Aber so hoffnungslos zerstritten sind die beiden Lager im Kampf um Schwangeren- und Neugeborenen-Fürsorge, daß sich die Reformer einstweilen auf einen Katalog von Mindestforderungen beschränkten:

> Zehn bis zwölf Routine-Untersuchungen während der Schwangerschaft; Schulungskurse über die wichtigsten Verhaltensmaßregeln für Schwangere.

> Überweisung aller sogenannten Risikofälle -- Schwangere mit Stoffwechselleiden (etwa Diabetes), Herz-, Nieren- oder Leberleiden, Infektionskrankheiten, Blutunverträglichkeit, mit früheren oder zu erwartenden Geburtskomplikationen -- an den Facharzt oder eine Klinik.

> In den Entbindungsstationen sollen die Frauen schon während der Wehen dauernd überwacht, jede Geburt soll von einem Arzt geleitet werden. Ein vollständiges Operationsteam und ein Labor müßten jederzeit einsatzbereit sein.

> Ärzte und Kliniken sollen, wenn überdurchschnittlich viele der von ihnen behandelten Mütter und Kinder sterben, vor einem Ärzte-Kollegium Rechenschaft ablegen. Solche »interkollegialen Kontrollen« haben sich beispielsweise in den USA und in Kanada bewährt.

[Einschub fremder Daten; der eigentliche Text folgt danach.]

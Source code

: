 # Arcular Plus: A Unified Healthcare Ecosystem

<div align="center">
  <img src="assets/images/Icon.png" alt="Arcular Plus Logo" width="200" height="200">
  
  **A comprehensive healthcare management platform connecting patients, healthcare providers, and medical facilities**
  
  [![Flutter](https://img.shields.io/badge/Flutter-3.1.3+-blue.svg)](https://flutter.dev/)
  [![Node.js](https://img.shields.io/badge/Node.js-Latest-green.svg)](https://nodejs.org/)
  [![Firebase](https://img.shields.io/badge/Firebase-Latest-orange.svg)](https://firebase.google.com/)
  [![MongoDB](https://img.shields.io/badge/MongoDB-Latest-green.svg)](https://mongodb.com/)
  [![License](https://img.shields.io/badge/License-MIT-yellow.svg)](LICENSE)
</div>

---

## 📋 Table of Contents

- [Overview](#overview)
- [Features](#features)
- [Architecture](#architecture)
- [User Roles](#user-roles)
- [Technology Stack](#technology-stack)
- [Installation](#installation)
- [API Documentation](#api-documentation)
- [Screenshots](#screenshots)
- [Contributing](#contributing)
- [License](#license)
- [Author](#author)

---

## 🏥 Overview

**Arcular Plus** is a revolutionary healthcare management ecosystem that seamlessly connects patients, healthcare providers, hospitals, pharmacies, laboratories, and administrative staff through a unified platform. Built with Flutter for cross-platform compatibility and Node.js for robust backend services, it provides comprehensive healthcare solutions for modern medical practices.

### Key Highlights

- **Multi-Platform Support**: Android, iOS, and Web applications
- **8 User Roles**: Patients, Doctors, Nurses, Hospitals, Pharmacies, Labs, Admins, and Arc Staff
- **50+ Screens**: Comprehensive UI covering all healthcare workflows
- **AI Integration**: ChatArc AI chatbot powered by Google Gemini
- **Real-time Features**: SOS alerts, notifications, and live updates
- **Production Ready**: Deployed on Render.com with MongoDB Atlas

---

Die Möglichkeit, sich während der Schwangerschaft in ärztliche Kontrolle zu begeben, nehmen jetzt immerhin mehr westdeutsche Frauen wahr als noch vor einigen Jahren. Denn seit 1966 finden sich die Krankenkassen endlich bereit, die Kosten solcher Vorsorge-Untersuchungen zu erstatten.

Freilich, die Art, in der die Kassenärztlichen Vereinigungen die dieser Regelung zugrunde liegenden »Mutterschaftsrichtlinien« handhaben, führte zu einem neuen, grotesk anmutenden Mißstand: Weithin haben die Kassenärztlichen Vereinigungen es abgelehnt, Beratungsstellen in Kliniken an der Vergütung für Schwangeren-Vorsorge zu beteiligen.

Die Folge: Wohlausgerüstete Beratungsstellen für Schwangere, die etwa an deutschen Universitätskliniken schon eingerichtet worden waren, mußten wieder geschlossen werden.